**PROBLEM REQUIREMENTS**
Across the data below, how many lines have the word "alles" in them? Give the number and nothing else.

BEGIN MATERIAL PROVIDED

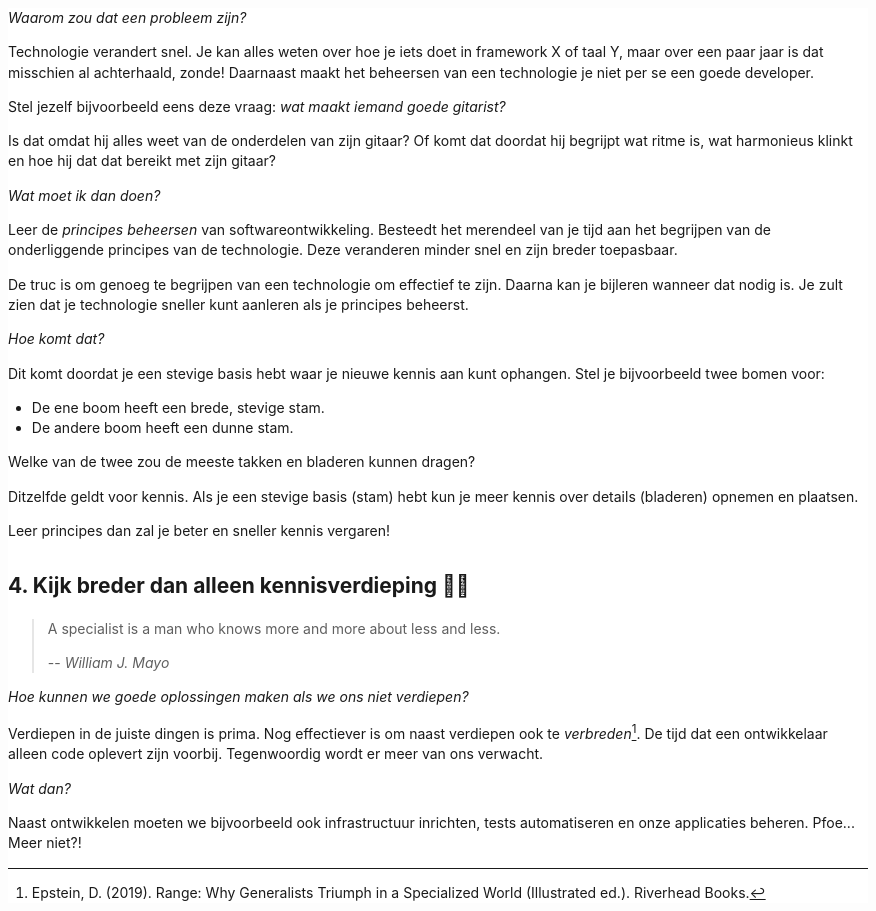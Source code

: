 _Waarom zou dat een probleem zijn?_

Technologie verandert snel.
Je kan alles weten over hoe je iets doet in framework X of taal Y, maar over een paar jaar is dat misschien al achterhaald, zonde!
Daarnaast maakt het beheersen van een technologie je niet per se een goede developer.

Stel jezelf bijvoorbeeld eens deze vraag: _wat maakt iemand goede gitarist?_

Is dat omdat hij alles weet van de onderdelen van zijn gitaar?
Of komt dat doordat hij begrijpt wat ritme is, wat harmonieus klinkt en hoe hij dat dat bereikt met zijn gitaar?

_Wat moet ik dan doen?_

Leer de *principes beheersen* van softwareontwikkeling.
Besteedt het merendeel van je tijd aan het begrijpen van de onderliggende principes van de technologie.
Deze veranderen minder snel en zijn breder toepasbaar.

De truc is om genoeg te begrijpen van een technologie om effectief te zijn.
Daarna kan je bijleren wanneer dat nodig is.
Je zult zien dat je technologie sneller kunt aanleren als je principes beheerst.

_Hoe komt dat?_

Dit komt doordat je een stevige basis hebt waar je nieuwe kennis aan kunt ophangen.
Stel je bijvoorbeeld twee bomen voor:

* De ene boom heeft een brede, stevige stam.
* De andere boom heeft een dunne stam.

Welke van de twee zou de meeste takken en bladeren kunnen dragen?

Ditzelfde geldt voor kennis.
Als je een stevige basis (stam) hebt kun je meer kennis over details (bladeren) opnemen en plaatsen.

Leer principes dan zal je beter en sneller kennis vergaren!

## 4. Kijk breder dan alleen kennisverdieping 🌲🌳

> A specialist is a man who knows more and more about less and less.
>
> -- <cite>William J. Mayo</cite>

_Hoe kunnen we goede oplossingen maken als we ons niet verdiepen?_

Verdiepen in de juiste dingen is prima. Nog effectiever is om naast verdiepen ook te *verbreden*[^eps].
De tijd dat een ontwikkelaar alleen code oplevert zijn voorbij. Tegenwoordig wordt er meer van ons verwacht.

_Wat dan?_

Naast ontwikkelen moeten we bijvoorbeeld ook infrastructuur inrichten, tests automatiseren en onze applicaties beheren.
Pfoe... Meer niet?!


[^eps]: Epstein, D. (2019). Range: Why Generalists Triumph in a Specialized World (Illustrated ed.). Riverhead Books.
[^fow]: Fowler, M. (2003, August 29). bliki: CannotMeasureProductivity. Martinfowler.Com. https://martinfowler.com/bliki/CannotMeasureProductivity.html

END MATERIAL PROVIDED

**YOUR RESPONSE**
2